[Data under study — start]

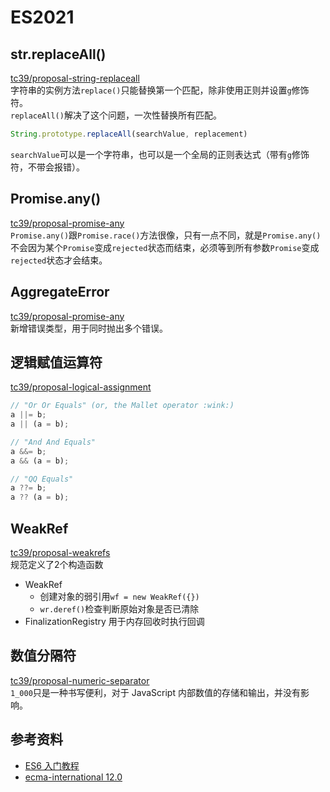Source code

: # ES2021
## str.replaceAll()
[tc39/proposal-string-replaceall](https://github.com/tc39/proposal-string-replaceall)  
字符串的实例方法`replace()`只能替换第一个匹配，除非使用正则并设置`g`修饰符。  
`replaceAll()`解决了这个问题，一次性替换所有匹配。
```js
String.prototype.replaceAll(searchValue, replacement)
```
`searchValue`可以是一个字符串，也可以是一个全局的正则表达式（带有`g`修饰符，不带会报错）。

##  Promise.any()
[tc39/proposal-promise-any](https://github.com/tc39/proposal-promise-any)  
`Promise.any()`跟`Promise.race()`方法很像，只有一点不同，就是`Promise.any()`不会因为某个`Promise`变成`rejected`状态而结束，必须等到所有参数`Promise`变成`rejected`状态才会结束。

## AggregateError
[tc39/proposal-promise-any](https://github.com/tc39/proposal-promise-any)  
新增错误类型，用于同时抛出多个错误。

## 逻辑赋值运算符
[tc39/proposal-logical-assignment](https://github.com/tc39/proposal-logical-assignment)  
```js
// "Or Or Equals" (or, the Mallet operator :wink:)
a ||= b;
a || (a = b);

// "And And Equals"
a &&= b;
a && (a = b);

// "QQ Equals"
a ??= b;
a ?? (a = b);
```

## WeakRef
[tc39/proposal-weakrefs](https://github.com/tc39/proposal-weakrefs)  
规范定义了2个构造函数
- WeakRef
  - 创建对象的弱引用`wf = new WeakRef({})`
  - `wr.deref()`检查判断原始对象是否已清除
- FinalizationRegistry
  用于内存回收时执行回调

## 数值分隔符
[tc39/proposal-numeric-separator](https://github.com/tc39/proposal-numeric-separator)  
`1_000`只是一种书写便利，对于 JavaScript 内部数值的存储和输出，并没有影响。


## 参考资料
- [ES6 入门教程](https://es6.ruanyifeng.com/#README)
- [ecma-international 12.0](https://262.ecma-international.org/12.0/)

[Data under study — finish]

To answer, copy each line from the material above that has the word "Equals".

// "Or Or Equals" (or, the Mallet operator :wink:)
// "And And Equals"
// "QQ Equals"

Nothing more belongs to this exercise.